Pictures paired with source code
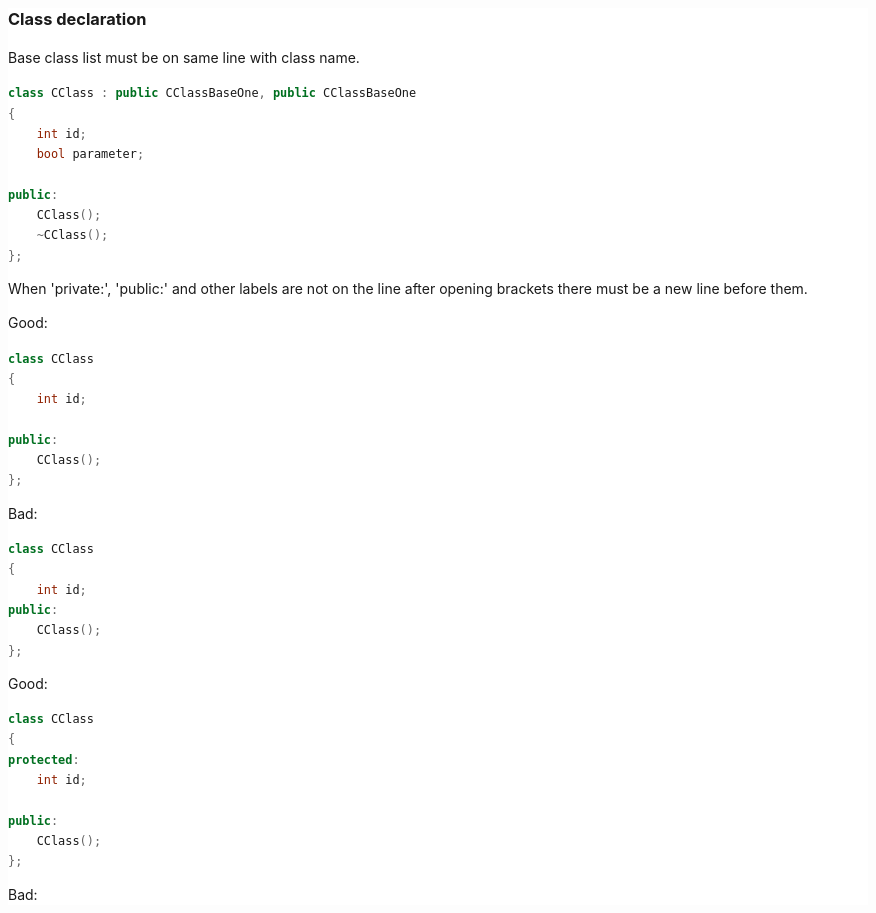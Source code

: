 ### Class declaration

Base class list must be on same line with class name.

```cpp
class CClass : public CClassBaseOne, public CClassBaseOne
{
	int id;
	bool parameter;

public:
	CClass();
	~CClass();
};
```

When 'private:', 'public:' and other labels are not on the line after opening brackets there must be a new line before them.

Good:

```cpp
class CClass
{
	int id;

public:
	CClass();
};
```

Bad:

```cpp
class CClass
{
	int id;
public:
	CClass();
};
```

Good:

```cpp
class CClass
{
protected:
	int id;

public:
	CClass();
};
```

Bad:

=== Work item ===
After reading the entries above, state the number of lines that contain the word "must", adding nothing else.

=== Answer box ===
2